::: Data shown :::

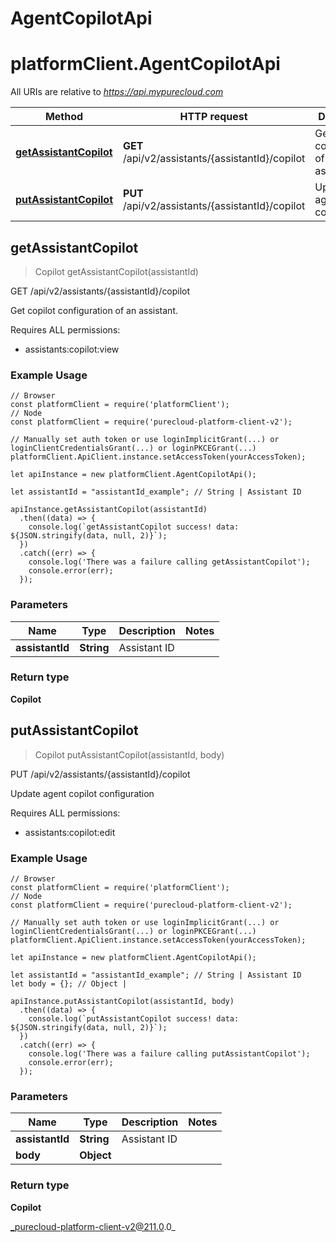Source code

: # AgentCopilotApi

# platformClient.AgentCopilotApi

All URIs are relative to *https://api.mypurecloud.com*

| Method | HTTP request | Description |
| ------------- | ------------- | ------------- |
[**getAssistantCopilot**](AgentCopilotApi#getAssistantCopilot) | **GET** /api/v2/assistants/{assistantId}/copilot | Get copilot configuration of an assistant.
[**putAssistantCopilot**](AgentCopilotApi#putAssistantCopilot) | **PUT** /api/v2/assistants/{assistantId}/copilot | Update agent copilot configuration



## getAssistantCopilot

> Copilot getAssistantCopilot(assistantId)


GET /api/v2/assistants/{assistantId}/copilot

Get copilot configuration of an assistant.

Requires ALL permissions:

* assistants:copilot:view

### Example Usage

```{"language":"javascript"}
// Browser
const platformClient = require('platformClient');
// Node
const platformClient = require('purecloud-platform-client-v2');

// Manually set auth token or use loginImplicitGrant(...) or loginClientCredentialsGrant(...) or loginPKCEGrant(...)
platformClient.ApiClient.instance.setAccessToken(yourAccessToken);

let apiInstance = new platformClient.AgentCopilotApi();

let assistantId = "assistantId_example"; // String | Assistant ID

apiInstance.getAssistantCopilot(assistantId)
  .then((data) => {
    console.log(`getAssistantCopilot success! data: ${JSON.stringify(data, null, 2)}`);
  })
  .catch((err) => {
    console.log('There was a failure calling getAssistantCopilot');
    console.error(err);
  });
```

### Parameters


| Name | Type | Description  | Notes |
| ------------- | ------------- | ------------- | ------------- |
 **assistantId** | **String** | Assistant ID |  |

### Return type

**Copilot**


## putAssistantCopilot

> Copilot putAssistantCopilot(assistantId, body)


PUT /api/v2/assistants/{assistantId}/copilot

Update agent copilot configuration

Requires ALL permissions:

* assistants:copilot:edit

### Example Usage

```{"language":"javascript"}
// Browser
const platformClient = require('platformClient');
// Node
const platformClient = require('purecloud-platform-client-v2');

// Manually set auth token or use loginImplicitGrant(...) or loginClientCredentialsGrant(...) or loginPKCEGrant(...)
platformClient.ApiClient.instance.setAccessToken(yourAccessToken);

let apiInstance = new platformClient.AgentCopilotApi();

let assistantId = "assistantId_example"; // String | Assistant ID
let body = {}; // Object | 

apiInstance.putAssistantCopilot(assistantId, body)
  .then((data) => {
    console.log(`putAssistantCopilot success! data: ${JSON.stringify(data, null, 2)}`);
  })
  .catch((err) => {
    console.log('There was a failure calling putAssistantCopilot');
    console.error(err);
  });
```

### Parameters


| Name | Type | Description  | Notes |
| ------------- | ------------- | ------------- | ------------- |
 **assistantId** | **String** | Assistant ID |  |
 **body** | **Object** |  |  |

### Return type

**Copilot**


_purecloud-platform-client-v2@211.0.0_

:::

■ Action item: Set the listing down again exactly, skipping each picture.

■ Worked solution:
Source code

: # AgentCopilotApi

# platformClient.AgentCopilotApi

All URIs are relative to *https://api.mypurecloud.com*

| Method | HTTP request | Description |
| ------------- | ------------- | ------------- |
[**getAssistantCopilot**](AgentCopilotApi#getAssistantCopilot) | **GET** /api/v2/assistants/{assistantId}/copilot | Get copilot configuration of an assistant.
[**putAssistantCopilot**](AgentCopilotApi#putAssistantCopilot) | **PUT** /api/v2/assistants/{assistantId}/copilot | Update agent copilot configuration



## getAssistantCopilot

> Copilot getAssistantCopilot(assistantId)


GET /api/v2/assistants/{assistantId}/copilot

Get copilot configuration of an assistant.

Requires ALL permissions:

* assistants:copilot:view

### Example Usage

```{"language":"javascript"}
// Browser
const platformClient = require('platformClient');
// Node
const platformClient = require('purecloud-platform-client-v2');

// Manually set auth token or use loginImplicitGrant(...) or loginClientCredentialsGrant(...) or loginPKCEGrant(...)
platformClient.ApiClient.instance.setAccessToken(yourAccessToken);

let apiInstance = new platformClient.AgentCopilotApi();

let assistantId = "assistantId_example"; // String | Assistant ID

apiInstance.getAssistantCopilot(assistantId)
  .then((data) => {
    console.log(`getAssistantCopilot success! data: ${JSON.stringify(data, null, 2)}`);
  })
  .catch((err) => {
    console.log('There was a failure calling getAssistantCopilot');
    console.error(err);
  });
```

### Parameters


| Name | Type | Description  | Notes |
| ------------- | ------------- | ------------- | ------------- |
 **assistantId** | **String** | Assistant ID |  |

### Return type

**Copilot**


## putAssistantCopilot

> Copilot putAssistantCopilot(assistantId, body)


PUT /api/v2/assistants/{assistantId}/copilot

Update agent copilot configuration

Requires ALL permissions:

* assistants:copilot:edit

### Example Usage

```{"language":"javascript"}
// Browser
const platformClient = require('platformClient');
// Node
const platformClient = require('purecloud-platform-client-v2');

// Manually set auth token or use loginImplicitGrant(...) or loginClientCredentialsGrant(...) or loginPKCEGrant(...)
platformClient.ApiClient.instance.setAccessToken(yourAccessToken);

let apiInstance = new platformClient.AgentCopilotApi();

let assistantId = "assistantId_example"; // String | Assistant ID
let body = {}; // Object | 

apiInstance.putAssistantCopilot(assistantId, body)
  .then((data) => {
    console.log(`putAssistantCopilot success! data: ${JSON.stringify(data, null, 2)}`);
  })
  .catch((err) => {
    console.log('There was a failure calling putAssistantCopilot');
    console.error(err);
  });
```

### Parameters


| Name | Type | Description  | Notes |
| ------------- | ------------- | ------------- | ------------- |
 **assistantId** | **String** | Assistant ID |  |
 **body** | **Object** |  |  |

### Return type

**Copilot**


_purecloud-platform-client-v2@211.0.0_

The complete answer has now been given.